_TASK_: The lines to extract run from the start of the records through the line with "As mentioned, **[Bootstrap](https://getbootstrap.com/)**", both ends included; drop the pictures.

_SUPPLIED ENTRIES_:
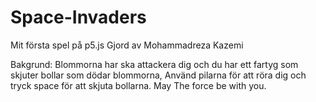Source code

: # Space-Invaders
Mit första spel på p5.js
Gjord av Mohammadreza Kazemi

Bakgrund:
Blommorna har ska attackera dig och du har ett fartyg som skjuter bollar som dödar blommorna, Använd pilarna för att röra dig och tryck space för att skjuta bollarna. May The force be with you.
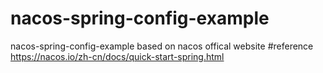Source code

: # nacos-spring-config-example
nacos-spring-config-example based on nacos offical website
#reference 
https://nacos.io/zh-cn/docs/quick-start-spring.html
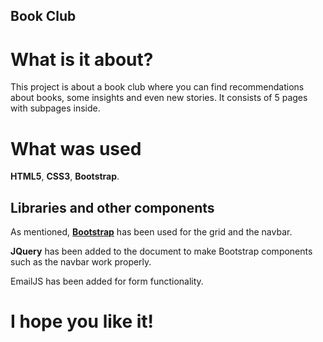 ## Book Club
# What is it about?
This project is about a book club where you can find recommendations about books, some insights and even new stories. It consists of 5 pages with subpages inside.

# What was used
**HTML5**, **CSS3**, **Bootstrap**.

## Libraries and other components
As mentioned, **[Bootstrap](https://getbootstrap.com/)** has been used for the grid and the navbar. 

**JQuery** has been added to the document to make Bootstrap components such as the navbar work properly.

EmailJS has been added for form functionality.

# I hope you like it!
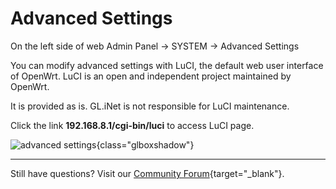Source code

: # Advanced Settings

On the left side of web Admin Panel -> SYSTEM -> Advanced Settings

You can modify advanced settings with LuCI, the default web user interface of OpenWrt. LuCI is an open and independent project maintained by OpenWrt.

It is provided as is. GL.iNet is not responsible for LuCI maintenance.

Click the link **192.168.8.1/cgi-bin/luci** to access LuCI page.

![advanced settings](https://static.gl-inet.com/docs/en/4/tutorials/advanced_settings/advanced_settings.png){class="glboxshadow"}

---

Still have questions? Visit our [Community Forum](https://forum.gl-inet.com){target="_blank"}.
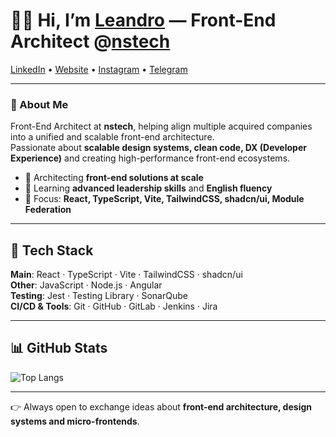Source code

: # 👨‍💻 Hi, I’m [Leandro](https://lcpereira.github.io) — Front-End Architect @[nstech](https://nstech.com.br)  

[LinkedIn](https://linkedin.com/in/leandro9893) • [Website](https://www.lcpereira.dev/) • [Instagram](https://instagram.com/lcpereira.dev/) • [Telegram](https://t.me/lcpereira_dev)  

---

### 🚀 About Me
Front-End Architect at **nstech**, helping align multiple acquired companies into a unified and scalable front-end architecture.  
Passionate about **scalable design systems, clean code, DX (Developer Experience)** and creating high-performance front-end ecosystems.  

- 🔭 Architecting **front-end solutions at scale**  
- 🌱 Learning **advanced leadership skills** and **English fluency**  
- 🎯 Focus: **React, TypeScript, Vite, TailwindCSS, shadcn/ui, Module Federation**  

---

## 💼 Tech Stack  

**Main**: React · TypeScript · Vite · TailwindCSS · shadcn/ui  
**Other**: JavaScript · Node.js · Angular  
**Testing**: Jest · Testing Library · SonarQube  
**CI/CD & Tools**: Git · GitHub · GitLab · Jenkins · Jira  

---

## 📊 GitHub Stats  

![Top Langs](https://github-readme-stats.vercel.app/api/top-langs/?username=lcpereira&layout=compact&theme=vue-dark)

---

👉 Always open to exchange ideas about **front-end architecture, design systems and micro-frontends**.
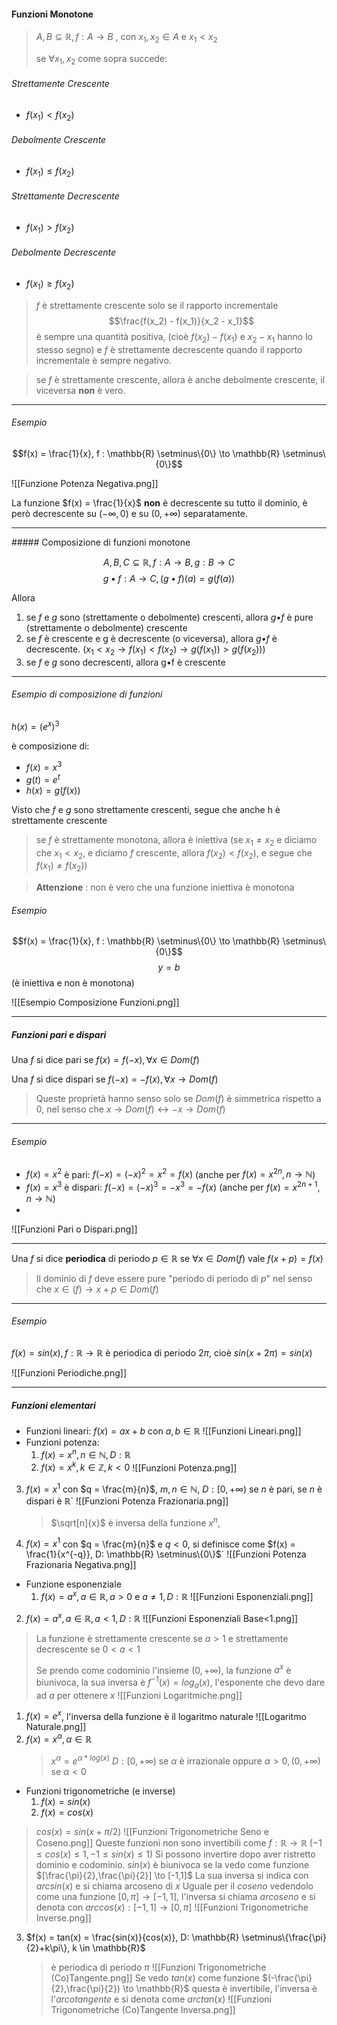 #### Funzioni Monotone


> $A,B \subseteq \mathbb{R}, f : A \to B$ , con $x_1, x_2 \in A$ e $x_1 < x_2$
> 
> se $\forall x_1,x_2$ come sopra succede:


###### Strettamente Crescente
- $f(x_1) < f(x_2)$
###### Debolmente Crescente
- $f(x_1) \leq f(x_2)$
###### Strettamente Decrescente
- $f(x_1) > f(x_2)$
###### Debolmente Decrescente
- $f(x_1) \geq f(x_2)$

> _f_ è strettamente crescente solo se il rapporto incrementale $$\frac{f(x_2) - f(x_1)}{x_2 - x_1}$$ è sempre una quantità positiva, (cioè $f(x_2) - f(x_1)$ e  $x_2 - x_1$ hanno lo stesso segno) e $f$ è strettamente decrescente quando il rapporto incrementale è sempre negativo.


> se $f$ è strettamente crescente, allora è anche debolmente crescente, il viceversa **non** è vero.


<hr>

###### Esempio

$$f(x) = \frac{1}{x}, f : \mathbb{R} \setminus\{0\} \to \mathbb{R} \setminus\{0\}$$

![[Funzione Potenza Negativa.png]]

La funzione $f(x) = \frac{1}{x}$ **non** è decrescente su tutto il dominio, è però decrescente su $(-\infty, 0)$ e su $(0, +\infty)$ separatamente.

<hr>
##### Composizione di funzioni monotone

$$
A,B,C \subseteq \mathbb{R}, f : A \to B, g : B \to C
$$
$$
g•f : A \to C, (g•f)(a) = g(f(a))
$$

Allora
1. se *f* e *g* sono (strettamente o debolmente) crescenti, allora *g*•*f* è pure (strettamente o debolmente) crescente
2. se *f* è crescente e g è decrescente (o viceversa), allora *g•f* è decrescente.
   ($x_1 < x_2 \to f(x_1) < f(x_2) \to g(f(x_1)) > g(f(x_2))$) 
3. se *f* e *g* sono decrescenti, allora g•f è crescente

<hr>

###### Esempio di composizione di funzioni

$h(x) = (e^x)^3$

è composizione di:
- $f(x) = x^3$
- $g(t) = e^t$
- $h(x) = g(f(x))$

Visto che *f* e *g* sono strettamente crescenti, segue che anche h è strettamente crescente

> se *f* è strettamente monotona, allora è iniettiva
> (se $x_1 \neq x_2$ e diciamo che $x_1 < x_2$, e diciamo *f* crescente, allora $f(x_2) < f(x_2)$, e segue che $f(x_1) \neq f(x_2)$)


> **Attenzione** : non è vero che una funzione iniettiva è monotona

###### Esempio

$$f(x) = \frac{1}{x}, f : \mathbb{R} \setminus\{0\} \to \mathbb{R} \setminus\{0\}$$
$$y = b$$(è iniettiva e non è monotona)

![[Esempio Composizione Funzioni.png]]

<hr>

##### Funzioni pari e dispari 

Una $f$ si dice pari se $f(x) = f(-x), \forall x \in Dom(f)$

Una $f$ si dice dispari se $f(-x) = -f(x), \forall x \to Dom(f)$

> Queste proprietà hanno senso solo se $Dom(f)$ è simmetrica rispetto a 0, nel senso che $x \to Dom(f) \leftrightarrow -x \to Dom(f)$

<hr>

###### Esempio

- $f(x) = x^2$ è pari: $f(-x) = (-x)^2 = x^2 = f(x)$ (anche per $f(x) = x^{2n}, n \to \mathbb{N}$)
- $f(x) = x^3$ è dispari: $f(-x) = (-x)^3 = -x^3 = -f(x)$ (anche per $f(x) = x^{2n+1}, n \to \mathbb{N}$)
- 
![[Funzioni Pari o Dispari.png]]

<hr>

Una *f* si dice **periodica** di periodo $p \in \mathbb{R}$ se $\forall x \in Dom(f)$ vale $f(x+p) = f(x)$

> Il dominio di *f* deve essere pure "periodo di periodo di $p$" nel senso che $x \in (f) \to x+p \in Dom(f)$


<hr>

###### Esempio

$f(x) = sin(x), f : \mathbb{R} \to \mathbb{R}$ è periodica di periodo $2π$, cioè $sin(x + 2\pi) = sin(x)$

![[Funzioni Periodiche.png]]

<hr>


##### Funzioni elementari

- Funzioni lineari: $f(x) = ax + b$ con $a,b \in \mathbb{R}$
  ![[Funzioni Lineari.png]]
- Funzioni potenza: 
  1. $f(x) = x^n, n \in \mathbb{N}, D: \mathbb{R}$
  2. $f(x) = x^k, k \in \mathbb{Z}, k < 0$
     ![[Funzioni Potenza.png]]
 3. $f(x) = x^1$ con $q = \frac{m}{n}$, $m,n \in \mathbb{N}$, $D:  [0, +\infty)$ se $n$ è pari, se $n$ è dispari è $\mathbb{R}$`
    ![[Funzioni Potenza Frazionaria.png]]
    > $\sqrt[n]{x}$ è inversa della funzione $x^n$,
    
4. $f(x) = x^1$ con $q = \frac{m}{n}$ e $q < 0$, si definisce come $f(x) = \frac{1}{x^{-q}}, D: \mathbb{R} \setminus\{0\}$`
	![[Funzioni Potenza Frazionaria Negativa.png]]
- Funzione esponenziale
  1. $f(x) = a^x, a \in \mathbb{R}, a > 0$ e $a \neq 1, D: \mathbb{R}$
     ![[Funzioni Esponenziali.png]]
 2.  $f(x) = a^x, a \in \mathbb{R}, a < 1, D: \mathbb{R}$
    ![[Funzioni Esponenziali Base<1.png]]
> La funzione è strettamente crescente se $a > 1$ e strettamente decrescente se $0 < a < 1$
> 
> Se prendo come codominio l'insieme $(0, +\infty)$, la funzione $a^x$ è biunivoca, la sua inversa è $f^{-1}(x) = log_a(x)$, l'esponente che devo dare ad $a$ per ottenere $x$
> ![[Funzioni Logaritmiche.png]]
1. $f(x) = e^x$, l'inversa della funzione è il logaritmo naturale
	![[Logaritmo Naturale.png]]
4. $f(x) = x^\alpha, \alpha \in \mathbb{R}$
   > $x^\alpha  = e^{\alpha*log(x)}$
   >$D: [0, +\infty)$ se $\alpha$ è irrazionale oppure $\alpha > 0, (0, +\infty)$ se $\alpha < 0$ 
- Funzioni trigonometriche (e inverse)
  1. $f(x) = sin(x)$
  2. $f(x) = cos(x)$ 
> $cos(x) = sin(x+\pi/2)$
	![[Funzioni Trigonometriche Seno e Coseno.png]]
	Queste funzioni non sono invertibili come $f : \mathbb{R} \to \mathbb{R}$ ($-1 \leq cos(x) \leq 1, -1 \leq sin(x) \leq 1$)
	Si possono invertire dopo aver ristretto dominio e codominio.
	$sin(x)$ è biunivoca se la vedo come funzione $[\frac{\pi}{2},\frac{\pi}{2}] \to [-1,1]$
	La sua inversa si indica con $arcsin(x)$ e si chiama arcoseno di $x$
	Uguale per il *coseno* vedendolo come una funzione $[0,\pi] \to [-1,1]$, l'inversa si chiama *arcoseno* e si denota con $arccos(x) : [-1,1] \to [0,\pi]$
	![[Funzioni Trigonometriche Inverse.png]]

3. $f(x) = tan(x) = \frac{sin(x)}{cos(x)}, D: \mathbb{R} \setminus\{\frac{\pi}{2}+k\pi\}, k \in \mathbb{R}$
   > è periodica di periodo $\pi$
   > ![[Funzioni Trigonometriche (Co)Tangente.png]]
   > Se vedo $tan(x)$ come funzione $(-\frac{\pi}{2},\frac{\pi}{2}) \to \mathbb{R}$ questa è invertibile, l'inversa è l'*arcotangente* e si denota come $arctan(x)$
   > ![[Funzioni Trigonometriche (Co)Tangente Inversa.png]]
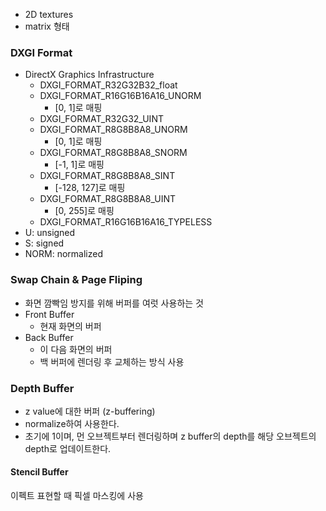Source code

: - 2D textures
- matrix 형태

### DXGI Format
- DirectX Graphics Infrastructure
	- DXGI_FORMAT_R32G32B32_float
	- DXGI_FORMAT_R16G16B16A16_UNORM 
		- \[0, 1]로 매핑
	- DXGI_FORMAT_R32G32_UINT
	- DXGI_FORMAT_R8G8B8A8_UNORM
		-  \[0, 1]로 매핑
	- DXGI_FORMAT_R8G8B8A8_SNORM 
		-  \[-1, 1]로 매핑
	- DXGI_FORMAT_R8G8B8A8_SINT
		-  \[-128, 127]로 매핑
	- DXGI_FORMAT_R8G8B8A8_UINT
		-  \[0, 255]로 매핑
	- DXGI_FORMAT_R16G16B16A16_TYPELESS
- U: unsigned
- S: signed
- NORM: normalized
### Swap Chain & Page Fliping
- 화면 깜빡임 방지를 위해 버퍼를 여럿 사용하는 것
- Front Buffer
	- 현재 화면의 버퍼
- Back Buffer
	- 이 다음 화면의 버퍼
	- 백 버퍼에 렌더링 후 교체하는 방식 사용
### Depth Buffer
- z value에 대한 버퍼 (z-buffering)
- normalize하여 사용한다.
- 초기에 1이며, 먼 오브젝트부터 렌더링하며 z buffer의 depth를 해당 오브젝트의 depth로 업데이트한다.
#### Stencil Buffer
이펙트 표현할 때 픽셀 마스킹에 사용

_RESPONSE_:
Source code

: # Space-Invaders
Mit första spel på p5.js
Gjord av Mohammadreza Kazemi

Bakgrund:
Blommorna har ska attackera dig och du har ett fartyg som skjuter bollar som dödar blommorna, Använd pilarna för att röra dig och tryck space för att skjuta bollarna. May The force be with you.
Source code

: # nacos-spring-config-example
nacos-spring-config-example based on nacos offical website
#reference 
https://nacos.io/zh-cn/docs/quick-start-spring.html
 ## Book Club
# What is it about?
This project is about a book club where you can find recommendations about books, some insights and even new stories. It consists of 5 pages with subpages inside.

# What was used
**HTML5**, **CSS3**, **Bootstrap**.

## Libraries and other components
As mentioned, **[Bootstrap](https://getbootstrap.com/)** has been used for the grid and the navbar. 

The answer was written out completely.